Mi scoccò un'occhiata colma di terrore.

- Vattene via! - disse, con voce stridula.

Io non mi mossi di un centimetro.

- Non voglio farvi del male - mormorai.

- Io ti riconosco - sibilò lei. - Eri con Elwyn e Reod, quel giorno. E' colpa tua se Firtorn è morto!

Le sue parole mi colpirono come schegge di vetro. Sapevo quanto fossero veritiere, ma questo non era il momento per discuterne.

- So quello che ho fatto - ammisi, continuando a guardarla in volto. - Però, ora, fatti da parte. Posso fare qualcosa per quella ferita, ma devo fare in fretta.

Melina mi guardò con astio, ma, allo stesso tempo, era troppo preoccupata per opporsi.

- Melina - rantolò Artigern, battendo rapidamente le palpebre, annebbiato dalla perdita di sangue. - Lascialo fare.

Sotto lo sguardo guardingo e ansioso della Athi, mi chinai su Artigern e leccai la ferita. Il sapore del sangue mi fece rizzare la coda, ma cercai di contenere la mia ingordigia. Mi limitai a pulire la piaga finché l'emorragia non si fu arginata, quindi mi scostai.

- Grazie - farfugliò Artigern, rivolgendomi un sorriso da ubriaco. Cercò di alzarsi in piedi e traballò pericolosamente.

Melina lo sostenne, passandogli un braccio attorno alle spalle.

- Mi dispiace - balbettò, quasi singhiozzando. - Ho visto il drago... lui è quello che ha tradito Firtorn e Albio... ho perso la testa, io...

- E' tutto apposto - la interruppe Artigern, deglutendo a fatica. - Andiamo da Nonna. Lei mi curerà. Poi...

Mi guardò e scorsi un lampo di lucidità nei suoi occhi, nei quali vidi una serie di sentimenti contrastanti. Incredulità, rabbia, ma anche una colpevole, tanto quanto intensa, gioia di rivedermi.

Le discussioni erano solo rimandate, ne ero perfettamente consapevole, ma ora sapevo di avere una piccola possibilità di essere perdonato. Non sarebbe mai stato come prima, tuttavia Artigern era qui con me, e non mi aveva ancora ricoperto di insulti, il che, per me, era il regalo più prezioso del mondo.

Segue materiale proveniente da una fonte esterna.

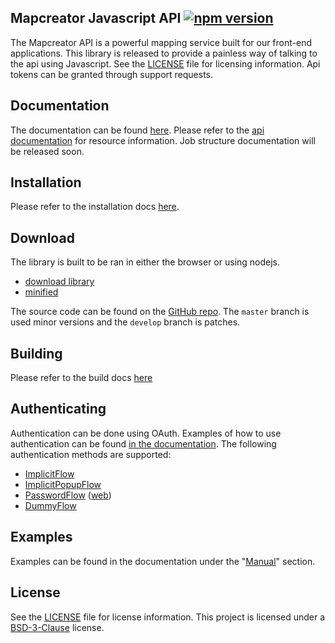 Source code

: Mapcreator Javascript API [![npm version](https://img.shields.io/npm/v/@mapcreator/api.svg)](https://www.npmjs.com/package/@mapcreator/api)
-------------------------

The Mapcreator API is a powerful mapping service built for our front-end applications. This library is released to
provide a painless way of talking to the api using Javascript. See the [LICENSE] file for licensing information. Api
tokens can be granted through support requests.

## Documentation
The documentation can be found [here][docs]. Please refer to the [api documentation] for resource information. Job structure documentation will be released soon.

## Installation
Please refer to the installation docs [here][installation].

## Download
The library is built to be ran in either the browser or using nodejs.

- [download library]
- [minified]

The source code can be found on the [GitHub repo]. The `master` branch is used minor versions and the `develop` branch is patches.

## Building
Please refer to the build docs [here][building]

## Authenticating
Authentication can be done using OAuth. Examples of how to use authentication can be found [in the documentation][docs-auth]. The
following authentication methods are supported:
 - [ImplicitFlow]
 - [ImplicitPopupFlow]
 - [PasswordFlow] ([web][PasswordFlow-web])
 - [DummyFlow]

## Examples
Examples can be found in the documentation under the "[Manual]" section.

## License
See the [LICENSE] file for license information. This project is licensed under a [BSD-3-Clause] license.

[download library]: https://docs.maps4news.com/wrapper/dist/bundle.js
[minified]: https://docs.maps4news.com/wrapper/dist/bundle.min.js

[installation]: https://docs.maps4news.com/wrapper/manual/installation/installation.html
[building]: https://docs.maps4news.com/wrapper/manual/installation/building.html
[api documentation]: https://api.beta.maps4news.com/docs/
[docs]: https://docs.maps4news.com/wrapper/
[docs-auth]: https://docs.maps4news.com/wrapper/manual/example/examples.authentication.html
[manual]: https://docs.maps4news.com/wrapper/manual/index.html
[GitHub repo]: https://github.com/MapcreatorIO/api-wrapper
[esdoc]: https://esdoc.org
[example-basics]: examples/basics.js
[yarn]: https://yarnpkg.com
[webpack]: https://webpack.js.org
[LICENSE]: https://github.com/MapcreatorIO/api-wrapper/blob/master/LICENSE
[BSD-3-Clause]: https://tldrlegal.com/license/bsd-3-clause-license-(revised)

[ImplicitFlow]: https://docs.maps4news.com/wrapper/manual/example/examples.authentication.html#implicit-flow
[ImplicitPopupFlow]: https://docs.maps4news.com/wrapper/manual/example/examples.authentication.html#implicit-flow-pop-up
[PasswordFlow]: https://docs.maps4news.com/wrapper/manual/example/examples.authentication.html#password-flow
[PasswordFlow-web]: https://docs.maps4news.com/wrapper/manual/example/examples.authentication.html#password-flow-dangerous-
[DummyFlow]: https://docs.maps4news.com/wrapper/manual/example/examples.authentication.html#dummy-flow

- ... poi, si vedrà - completò l'Athi, con un profondo sospiro, abbandonandosi al sostegno di Melina, mentre zoppicavamo verso la destinazione.


Mi piace com'è venuto questo capitolo. L'ho scritto molto lentamente, ieri sera, fermandomi dopo qualche frase per rivedere il tutto.

Il riavvicinamento fra Sparviero e Artigern mi ha dato parecchio da pensare, non volevo sembrasse forzato. Spero di essere riuscita nell'intento. In ogni caso, sto già scrivendo il seguito... fantasticare un po' mi fa passare con più leggerezza questi giorni di super studio :)

La mia anima horror-grottesca sta tornando a farsi sentire, ho voglia di fantasmi, follia e allucinazioni, ma devo prima finire questo. Assolutamente!